*** Opening RECORDS SUPPLIED ***
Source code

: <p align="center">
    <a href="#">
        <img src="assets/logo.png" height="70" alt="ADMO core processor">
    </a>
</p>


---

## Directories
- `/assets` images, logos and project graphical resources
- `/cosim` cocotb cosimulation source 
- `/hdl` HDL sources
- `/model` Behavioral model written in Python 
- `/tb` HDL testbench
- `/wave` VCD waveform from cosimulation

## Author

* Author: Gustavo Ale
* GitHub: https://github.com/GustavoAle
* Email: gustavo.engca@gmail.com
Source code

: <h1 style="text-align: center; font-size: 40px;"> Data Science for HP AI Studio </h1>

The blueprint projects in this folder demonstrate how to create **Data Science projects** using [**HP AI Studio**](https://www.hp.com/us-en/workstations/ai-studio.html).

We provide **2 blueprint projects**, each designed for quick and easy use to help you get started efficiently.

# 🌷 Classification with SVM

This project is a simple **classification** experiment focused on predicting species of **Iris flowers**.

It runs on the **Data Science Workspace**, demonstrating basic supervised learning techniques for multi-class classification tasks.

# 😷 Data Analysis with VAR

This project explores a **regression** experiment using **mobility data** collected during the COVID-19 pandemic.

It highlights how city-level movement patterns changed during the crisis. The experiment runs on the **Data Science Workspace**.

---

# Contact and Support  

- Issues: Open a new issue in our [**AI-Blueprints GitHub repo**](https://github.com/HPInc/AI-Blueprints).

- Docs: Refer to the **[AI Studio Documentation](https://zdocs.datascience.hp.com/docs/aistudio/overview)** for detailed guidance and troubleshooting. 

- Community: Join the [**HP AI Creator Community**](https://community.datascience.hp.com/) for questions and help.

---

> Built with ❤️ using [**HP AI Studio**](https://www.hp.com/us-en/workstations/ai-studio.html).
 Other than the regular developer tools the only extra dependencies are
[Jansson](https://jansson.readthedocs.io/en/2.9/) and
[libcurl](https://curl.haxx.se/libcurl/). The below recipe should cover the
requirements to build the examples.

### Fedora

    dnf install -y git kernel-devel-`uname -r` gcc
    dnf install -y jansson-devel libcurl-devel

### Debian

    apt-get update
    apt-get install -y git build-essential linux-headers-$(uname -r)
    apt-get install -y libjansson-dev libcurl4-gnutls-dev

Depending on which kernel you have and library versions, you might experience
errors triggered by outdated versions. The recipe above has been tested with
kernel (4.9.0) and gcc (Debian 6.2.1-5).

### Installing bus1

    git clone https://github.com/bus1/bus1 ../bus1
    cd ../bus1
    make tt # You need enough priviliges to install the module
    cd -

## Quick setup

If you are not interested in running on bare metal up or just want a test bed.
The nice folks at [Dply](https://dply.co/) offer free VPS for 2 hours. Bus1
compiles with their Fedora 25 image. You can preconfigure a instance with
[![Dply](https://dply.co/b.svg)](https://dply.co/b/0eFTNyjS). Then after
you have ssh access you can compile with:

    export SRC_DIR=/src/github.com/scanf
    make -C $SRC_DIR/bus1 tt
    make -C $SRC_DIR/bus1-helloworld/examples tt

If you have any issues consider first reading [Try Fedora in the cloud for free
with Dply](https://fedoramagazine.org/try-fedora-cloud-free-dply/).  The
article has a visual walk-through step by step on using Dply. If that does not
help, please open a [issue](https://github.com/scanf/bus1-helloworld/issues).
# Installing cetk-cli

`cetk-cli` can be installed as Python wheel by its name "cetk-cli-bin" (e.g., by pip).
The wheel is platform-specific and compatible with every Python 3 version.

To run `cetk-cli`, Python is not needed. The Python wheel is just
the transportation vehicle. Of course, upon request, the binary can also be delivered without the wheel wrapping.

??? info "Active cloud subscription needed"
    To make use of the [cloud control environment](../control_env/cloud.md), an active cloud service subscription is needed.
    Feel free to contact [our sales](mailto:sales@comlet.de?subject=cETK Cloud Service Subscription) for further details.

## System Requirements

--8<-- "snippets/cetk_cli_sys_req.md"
*** Closing RECORDS SUPPLIED ***
• [YOUR INSTRUCTIONS]: In the entries, find every line holding "Installing" and copy it.

• [EXERCISE RESPONSE]:
### Installing bus1
# Installing cetk-cli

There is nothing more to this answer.